One of the few mature hemlock forests of its sort that still exists may be found at the Harold Mitchell Nature Reserve on the shores of Lake Erie. A few examples of tree species that do particularly well there are the yellow birch, the American beech, the red and sugar maples, and the white ash. In addition, there are many species of birds to watch and unique plants to investigate, such as the Indian cucumber-root and the Jack-in-the-Pulpit.

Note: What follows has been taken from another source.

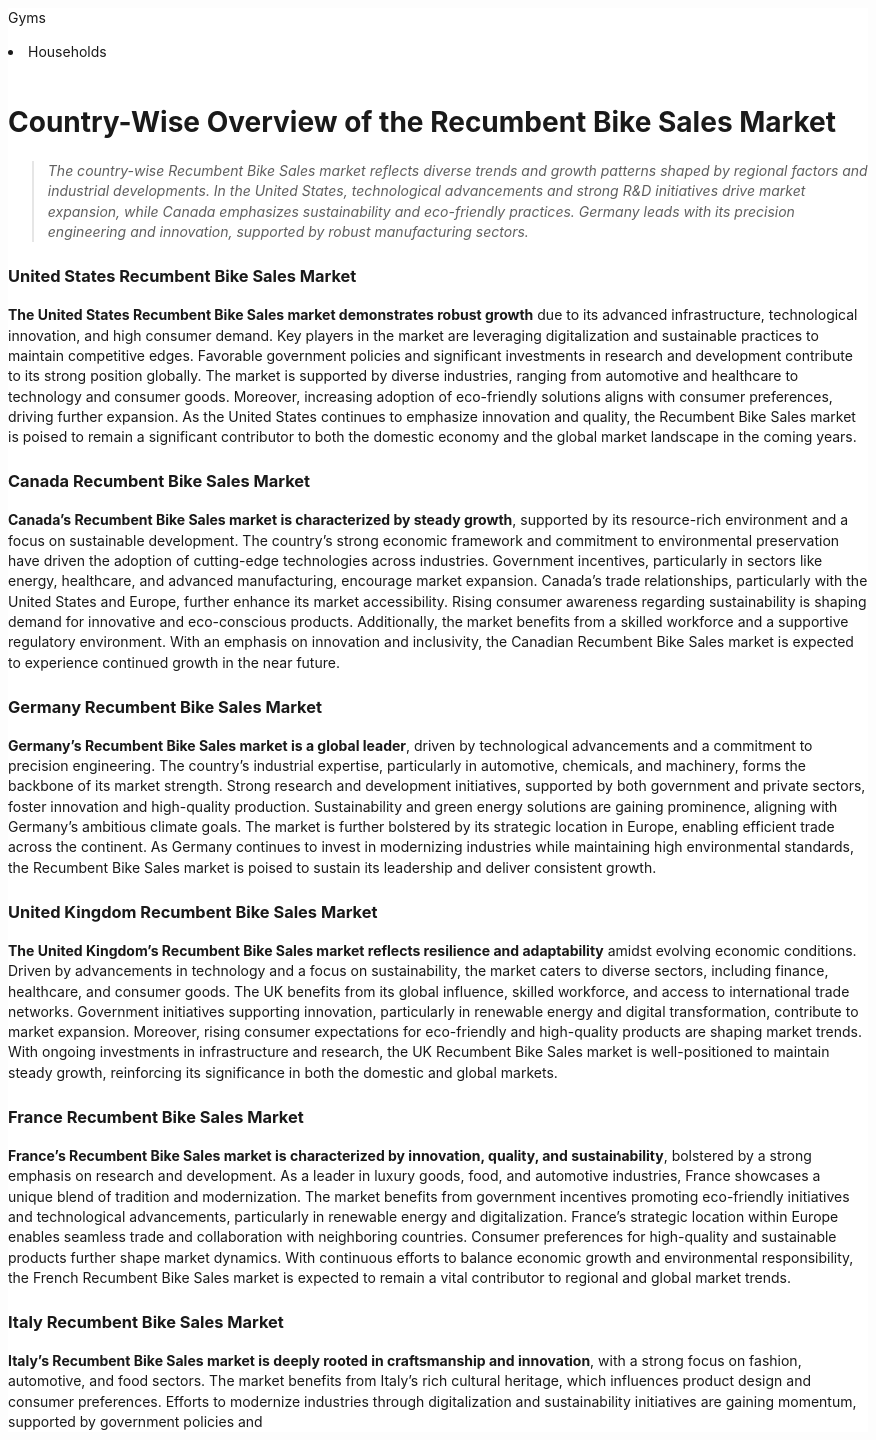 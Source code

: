 Gyms</li><li>Households</li></ul><h1><span class="">Country-Wise Overview of the Recumbent Bike Sales Market<br /></span></h1><blockquote><p><em><span class="">The country-wise Recumbent Bike Sales market reflects diverse trends and growth patterns shaped by regional factors and industrial developments. In the United States, technological advancements and strong R&amp;D initiatives drive market expansion, while Canada emphasizes sustainability and eco-friendly practices. Germany leads with its precision engineering and innovation, supported by robust manufacturing sectors.</span></em></p></blockquote><h3><strong>United States Recumbent Bike Sales Market</strong></h3><p><strong>The United States Recumbent Bike Sales market demonstrates robust growth</strong> due to its advanced infrastructure, technological innovation, and high consumer demand. Key players in the market are leveraging digitalization and sustainable practices to maintain competitive edges. Favorable government policies and significant investments in research and development contribute to its strong position globally. The market is supported by diverse industries, ranging from automotive and healthcare to technology and consumer goods. Moreover, increasing adoption of eco-friendly solutions aligns with consumer preferences, driving further expansion. As the United States continues to emphasize innovation and quality, the Recumbent Bike Sales market is poised to remain a significant contributor to both the domestic economy and the global market landscape in the coming years.</p><h3><strong>Canada Recumbent Bike Sales Market</strong></h3><p><strong>Canada&rsquo;s Recumbent Bike Sales market is characterized by steady growth</strong>, supported by its resource-rich environment and a focus on sustainable development. The country&rsquo;s strong economic framework and commitment to environmental preservation have driven the adoption of cutting-edge technologies across industries. Government incentives, particularly in sectors like energy, healthcare, and advanced manufacturing, encourage market expansion. Canada&rsquo;s trade relationships, particularly with the United States and Europe, further enhance its market accessibility. Rising consumer awareness regarding sustainability is shaping demand for innovative and eco-conscious products. Additionally, the market benefits from a skilled workforce and a supportive regulatory environment. With an emphasis on innovation and inclusivity, the Canadian Recumbent Bike Sales market is expected to experience continued growth in the near future.</p><h3><strong>Germany Recumbent Bike Sales Market</strong></h3><p><strong>Germany&rsquo;s Recumbent Bike Sales market is a global leader</strong>, driven by technological advancements and a commitment to precision engineering. The country&rsquo;s industrial expertise, particularly in automotive, chemicals, and machinery, forms the backbone of its market strength. Strong research and development initiatives, supported by both government and private sectors, foster innovation and high-quality production. Sustainability and green energy solutions are gaining prominence, aligning with Germany&rsquo;s ambitious climate goals. The market is further bolstered by its strategic location in Europe, enabling efficient trade across the continent. As Germany continues to invest in modernizing industries while maintaining high environmental standards, the Recumbent Bike Sales market is poised to sustain its leadership and deliver consistent growth.</p><h3><strong>United Kingdom Recumbent Bike Sales Market</strong></h3><p><strong>The United Kingdom&rsquo;s Recumbent Bike Sales market reflects resilience and adaptability</strong> amidst evolving economic conditions. Driven by advancements in technology and a focus on sustainability, the market caters to diverse sectors, including finance, healthcare, and consumer goods. The UK benefits from its global influence, skilled workforce, and access to international trade networks. Government initiatives supporting innovation, particularly in renewable energy and digital transformation, contribute to market expansion. Moreover, rising consumer expectations for eco-friendly and high-quality products are shaping market trends. With ongoing investments in infrastructure and research, the UK Recumbent Bike Sales market is well-positioned to maintain steady growth, reinforcing its significance in both the domestic and global markets.</p><h3><strong>France Recumbent Bike Sales Market</strong></h3><p><strong>France&rsquo;s Recumbent Bike Sales market is characterized by innovation, quality, and sustainability</strong>, bolstered by a strong emphasis on research and development. As a leader in luxury goods, food, and automotive industries, France showcases a unique blend of tradition and modernization. The market benefits from government incentives promoting eco-friendly initiatives and technological advancements, particularly in renewable energy and digitalization. France&rsquo;s strategic location within Europe enables seamless trade and collaboration with neighboring countries. Consumer preferences for high-quality and sustainable products further shape market dynamics. With continuous efforts to balance economic growth and environmental responsibility, the French Recumbent Bike Sales market is expected to remain a vital contributor to regional and global market trends.</p><h3><strong>Italy Recumbent Bike Sales Market</strong></h3><p><strong>Italy&rsquo;s Recumbent Bike Sales market is deeply rooted in craftsmanship and innovation</strong>, with a strong focus on fashion, automotive, and food sectors. The market benefits from Italy&rsquo;s rich cultural heritage, which influences product design and consumer preferences. Efforts to modernize industries through digitalization and sustainability initiatives are gaining momentum, supported by government policies and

Kinghurst Forest Nature Reserve

The huge Kinghurst Forest Nature Reserve, which spans 358 hectares, is protected thanks to its status as a nature reserve. Its notoriety might be attributed to the rare maple-beech woods that can be found there as well as the breathtaking spring wildflower displays. Due to the fact that Kinghurst is designated as an Area of Natural and Scientific Interest, researchers have the opportunity to “get a glimpse into the natural history of Ontario” (ANSI).

Lawson Nature Reserve

At Lawson Nature Reserve, meadows give way to wetlands, and then wetlands give way to meadows again. There are approximately two hundred distinct plant species in this area, including the rare Virginia bugleweed, which makes it an ideal destination for anybody who enjoys spending time outside.

Lost Bay Nature Reserve

The Lost Bay Nature Reserve is situated inside the Frontenac Axis, which is the most southern region of the Canadian Shield (which forms the Thousand Islands). Because of the reserve’s location so close to the Saint Lawrence River, it is home to a variety of rare and threatened species of wildlife, such as the eastern musk and the snapping turtle. Hiking, camping, and sightseeing are all fantastic things to do in this area.

Quarry Bay Nature Reserve

The Quarry Bay Nature Reserve spans 391 hectares and is home to a number of marshes and small lakes. On the shores of Lake Huron, you could come across enormous limestone formations and stunning plant species, such as the lakefront daisy and the fringed gentian.